Le roman pose ainsi une question essentielle du post-apocalyptique : qu’est-ce qui permet réellement à une civilisation de renaître ?
Pourquoi le lire ? Pour son approche optimiste et originale de l’après-catastrophe, centrée sur la reconstruction plutôt que sur la destruction.
Avec Le Monde englouti, J. G. Ballard imagine une Terre transformée par une catastrophe climatique.
La fonte des calottes glaciaires a fait monter les océans et une grande partie des anciennes villes se retrouve sous les eaux.

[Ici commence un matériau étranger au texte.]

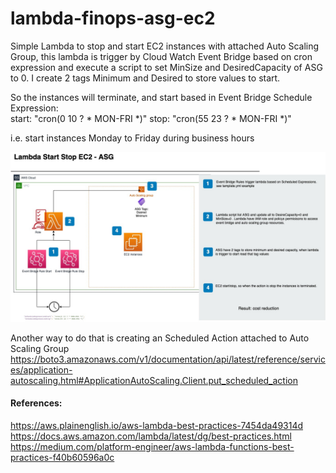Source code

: # lambda-finops-asg-ec2
Simple Lambda to stop and start EC2 instances with attached Auto Scaling Group, this lambda is trigger by Cloud Watch Event Bridge based on cron expression and execute a script to set MinSize and DesiredCapacity of ASG to 0. I create 2 tags Minimum and Desired to store values to start.

So the instances will terminate, and start based in Event Bridge Schedule Expression:       
start: "cron(0 10 ? * MON-FRI *)"
stop: "cron(55 23 ? * MON-FRI *)"

i.e. start instances Monday to Friday during business hours

![Diagram](https://github.com/viborotto/lambda-finops-asg-ec2/blob/main/lambda-ec2-asg.jpg?raw=true)
    
    
    
Another way to do that is creating an Scheduled Action attached to Auto Scaling Group
https://boto3.amazonaws.com/v1/documentation/api/latest/reference/services/application-autoscaling.html#ApplicationAutoScaling.Client.put_scheduled_action


#### References:
https://aws.plainenglish.io/aws-lambda-best-practices-7454da49314d
https://docs.aws.amazon.com/lambda/latest/dg/best-practices.html
https://medium.com/platform-engineer/aws-lambda-functions-best-practices-f40b60596a0c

Mais Ballard ne se contente pas de raconter la survie de quelques personnages dans un monde ravagé.
Son véritable sujet est la transformation progressive de l’être humain confronté à un environnement qui n’a plus rien à voir avec celui qu’il connaissait.
La nature reprend ses droits et les survivants semblent parfois attirés par ce nouveau monde plutôt que de chercher à restaurer l’ancien.
Publié en 1962, le roman apparaît aujourd’hui particulièrement visionnaire.
Pourquoi le lire ? Pour découvrir l’un des grands classiques de la science-fiction climatique et une œuvre qui questionne autant la psychologie humaine que la catastrophe écologique.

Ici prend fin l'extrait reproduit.